Continuing my habit of looking at hard-to-find authors – Brian Flynn, John Rhode, etc, I’ve come across this one – any heard of Agatha Christie? Just kidding. It’s been over six months since Dame Agatha cropped up on the blog with the rather woeful Elephants Can Remember, so I thought it was time to take a look at her again. My first plan was to look at After The Funeral, but that was just done over at The Reader Is Warned. Then I thought Three Act Tragedy, but discovered that there are different UK and US versions and now want to get my hands on both so I can compare them. Then I remembered this one, as it fits nicely as a counterpoint to my “Do Mention The War” theme – it was published in November 1940, but has no overt wartime shenanigans. So I thought I’d give it a go.

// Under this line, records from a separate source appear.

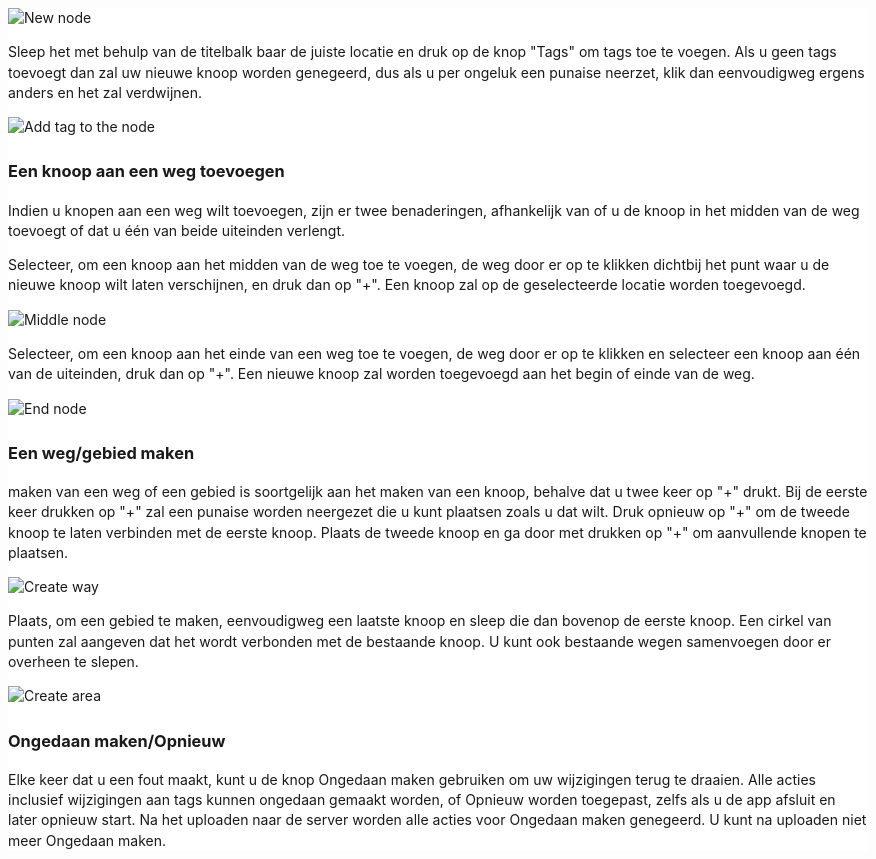 ![New node][]

Sleep het met behulp van de titelbalk baar de juiste locatie en druk op de knop "Tags" om tags toe te voegen.
Als u geen tags toevoegt dan zal uw nieuwe knoop worden genegeerd, dus als u per ongeluk een punaise neerzet,
klik dan eenvoudigweg ergens anders en het zal verdwijnen.

![Add tag to the node][]

### Een knoop aan een weg toevoegen
Indien u knopen aan een weg wilt toevoegen, zijn er twee benaderingen, afhankelijk van of u
de knoop in het midden van de weg toevoegt of dat u één van beide uiteinden verlengt.

Selecteer, om een knoop aan het midden van de weg toe te voegen, de weg door er op te klikken dichtbij het punt waar
u de nieuwe knoop wilt laten verschijnen, en druk dan op "+". Een knoop zal op de geselecteerde locatie worden toegevoegd.

![Middle node][]

Selecteer, om een knoop aan het einde van een weg toe te voegen, de weg door er op te klikken en selecteer een knoop aan één van de uiteinden, druk dan op "+".
Een nieuwe knoop zal worden toegevoegd aan het begin of einde van de weg.

![End node][]

### Een weg/gebied maken
maken van een weg of een gebied is soortgelijk aan het maken van een knoop, behalve dat u twee keer op "+" drukt. Bij de eerste keer drukken
op "+" zal een punaise worden neergezet die u kunt plaatsen zoals u dat wilt. Druk opnieuw op "+" om de tweede knoop te laten verbinden
met de eerste knoop. Plaats de tweede knoop en ga door met drukken op "+" om aanvullende knopen te plaatsen.

![Create way]

Plaats, om een gebied te maken, eenvoudigweg een laatste knoop en sleep die dan bovenop de eerste knoop. Een cirkel
van punten zal aangeven dat het wordt verbonden met de bestaande knoop. U kunt ook bestaande wegen samenvoegen door
er overheen te slepen.

![Create area][]

### Ongedaan maken/Opnieuw
Elke keer dat u een fout maakt, kunt u de knop Ongedaan maken gebruiken om uw wijzigingen terug te draaien. Alle acties inclusief
wijzigingen aan tags kunnen ongedaan gemaakt worden, of Opnieuw worden toegepast, zelfs als u de app afsluit en later opnieuw start. Na het uploaden naar de
server worden alle acties voor Ongedaan maken genegeerd. U kunt na uploaden niet meer Ongedaan maken.


[Home]: /images/mobile-mapping/gomap_home.PNG
[Adding tags]: /images/mobile-mapping/gomap_adding_tags.PNG
[Common Tags]: /images/mobile-mapping/gomap_common_tags.PNG
[All Tags]: /images/mobile-mapping/gomap_alltags.PNG
[Way Attributes]: /images/mobile-mapping/gomap_way_attributes.PNG
[node in a way]: /images/mobile-mapping/gomap_nodeway.PNG
[New node]: /images/mobile-mapping/gomap_newnode.PNG
[Add tag to the node]: /images/mobile-mapping/gomap_common_tags.PNG
[Middle node]: /images/mobile-mapping/gomap_middlenode.png
[End node]: /images/mobile-mapping/gomap_endnode.png
[Create way]: /images/mobile-mapping/gomap_createway.png
[Create area]: /images/mobile-mapping/gomap_createarea.png
[Undo]: /images/mobile-mapping/gomap_undo.png
[Cloud]: /images/mobile-mapping/gomap_upload.png
[Search]: /images/mobile-mapping/gomap_search.png
[Display]: /images/mobile-mapping/gomap_display.PNG
[Custom Aerial]: /images/mobile-mapping/gomap_aerial.PNG
[Aerial Provider]: /images/mobile-mapping/gomap_provider.PNG
[Clear Cache]: /images/mobile-mapping/gomap_cache.png
[Verify]: /images/mobile-mapping/gomap_verify.PNG
[Nearby mappers]: /images/mobile-mapping/gomap_nearby.png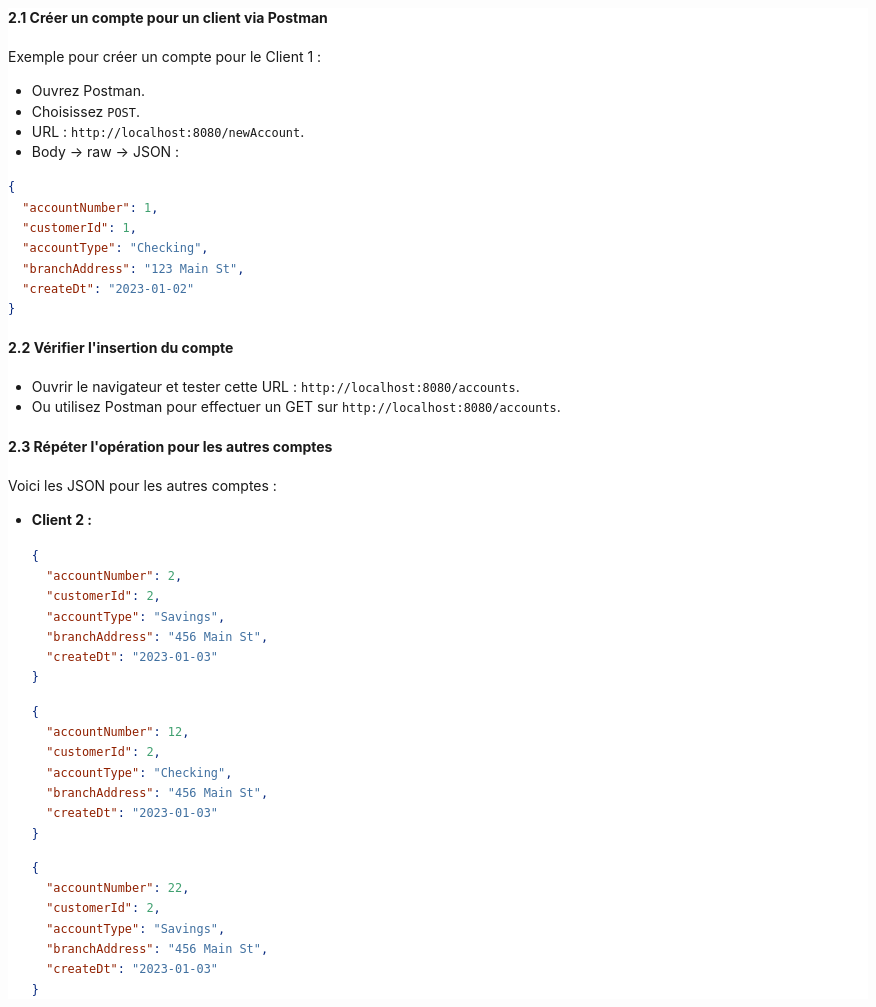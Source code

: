 
#### 2.1 **Créer un compte pour un client via Postman**

Exemple pour créer un compte pour le Client 1 :
- Ouvrez Postman.
- Choisissez `POST`.
- URL : `http://localhost:8080/newAccount`.
- Body -> raw -> JSON :
```json
{
  "accountNumber": 1,
  "customerId": 1,
  "accountType": "Checking",
  "branchAddress": "123 Main St",
  "createDt": "2023-01-02"
}
```

#### 2.2 **Vérifier l'insertion du compte**

- Ouvrir le navigateur et tester cette URL : `http://localhost:8080/accounts`.
- Ou utilisez Postman pour effectuer un GET sur `http://localhost:8080/accounts`.

#### 2.3 **Répéter l'opération pour les autres comptes**

Voici les JSON pour les autres comptes :

- **Client 2 :**
  ```json
  {
    "accountNumber": 2,
    "customerId": 2,
    "accountType": "Savings",
    "branchAddress": "456 Main St",
    "createDt": "2023-01-03"
  }
  ```
  ```json
  {
    "accountNumber": 12,
    "customerId": 2,
    "accountType": "Checking",
    "branchAddress": "456 Main St",
    "createDt": "2023-01-03"
  }
  ```
  ```json
  {
    "accountNumber": 22,
    "customerId": 2,
    "accountType": "Savings",
    "branchAddress": "456 Main St",
    "createDt": "2023-01-03"
  }
  ```
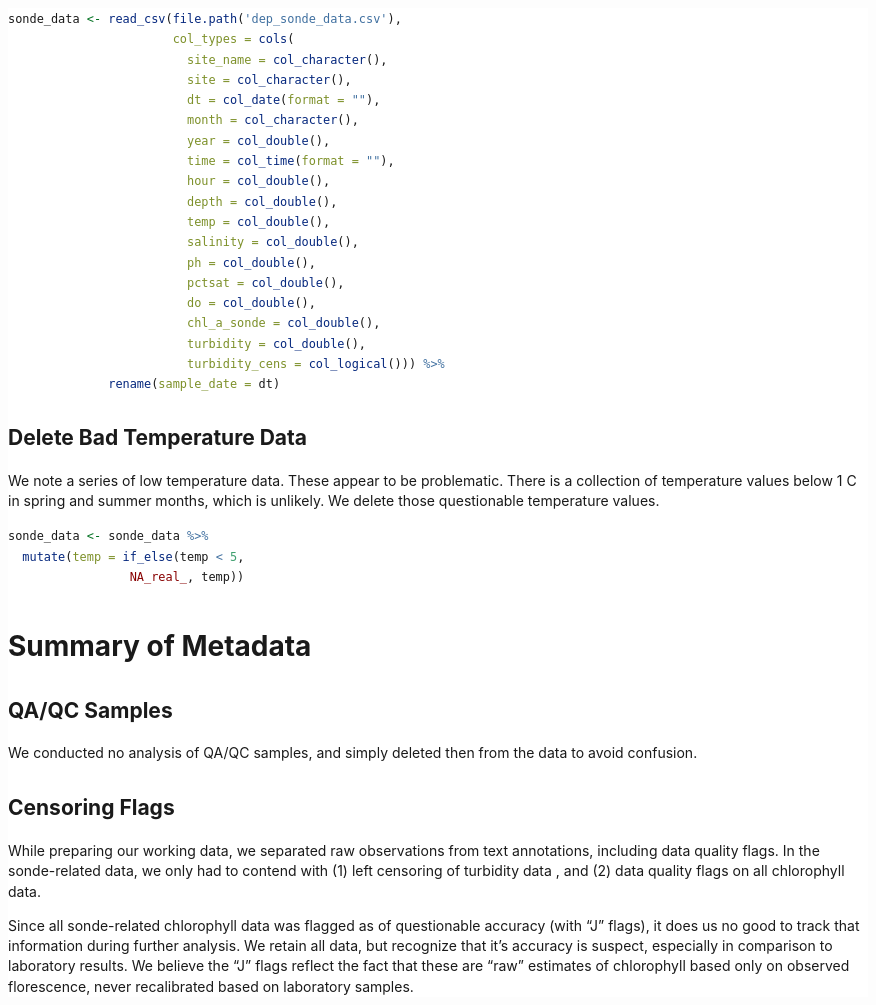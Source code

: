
 ``` r
sonde_data <- read_csv(file.path('dep_sonde_data.csv'),
                       col_types = cols(
                         site_name = col_character(),
                         site = col_character(),
                         dt = col_date(format = ""),
                         month = col_character(),
                         year = col_double(),
                         time = col_time(format = ""),
                         hour = col_double(),
                         depth = col_double(),
                         temp = col_double(),
                         salinity = col_double(),
                         ph = col_double(),
                         pctsat = col_double(),
                         do = col_double(),
                         chl_a_sonde = col_double(),
                         turbidity = col_double(),
                         turbidity_cens = col_logical())) %>%
              rename(sample_date = dt)
```

## Delete Bad Temperature Data

We note a series of low temperature data. These appear to be
problematic. There is a collection of temperature values below 1 C in
spring and summer months, which is unlikely. We delete those
questionable temperature values.

``` r
sonde_data <- sonde_data %>%
  mutate(temp = if_else(temp < 5,
                 NA_real_, temp))
```

# Summary of Metadata

## QA/QC Samples

We conducted no analysis of QA/QC samples, and simply deleted then from
the data to avoid confusion.

## Censoring Flags

While preparing our working data, we separated raw observations from
text annotations, including data quality flags. In the sonde-related
data, we only had to contend with (1) left censoring of turbidity data ,
and (2) data quality flags on all chlorophyll data.

Since all sonde-related chlorophyll data was flagged as of questionable
accuracy (with “J” flags), it does us no good to track that information
during further analysis. We retain all data, but recognize that it’s
accuracy is suspect, especially in comparison to laboratory results. We
believe the “J” flags reflect the fact that these are “raw” estimates of
chlorophyll based only on observed florescence, never recalibrated based
on laboratory samples.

First off, there isn’t a mention of the war. I wonder – how far in advance of publication did Christie write this? I don’t have my copy of her notebooks to hand but Christie does take a stab at reflecting the political climate of the time – well, there’s a fascist (referred to as an “Imperial Shirt”) and a communist amongst the suspects, anyway – and one of the central characters is presented as vital to the future stability of the UK economy for conveniently vague reasons. There’s no mention of the unrest in Europe, at least not that I noted, which makes it odd that Christie is attempting to make it current while ignoring the rather important events that were happening when she was writing it. There is a mention (sorry, the bookmark fell out) of an immigrant Jewess, but it’s only in passing.
So, putting all that aside, is it any good? Plot-wise, I’d say yes. I could remember part of the solution – the mechanics of it – but was still a bit unsure about the killer, and while it is fairly guessable, it’s not obvious. The book trundles along nicely enough – it’s hardly Christie’s most sparkling book, but it’s still head and shoulders over a lot of her contemporaries – and there’s some effective work done in the finale, which I won’t go into for obvious reasons.
Oh, and Poirot?
“They were chic, these little London girls. They wore their tawdry clothes with an air.”
Get your mind out of the gutter – although at least he’s not banging on about women’s bottoms like in Dead Man’s Folly…
So, not the best and certainly not the worst, but the politics are rather unsubtle. Oh, and the attempts to tie it around the poem that shares the title? The less said about that the better. Still, it’s Well Worth A Look.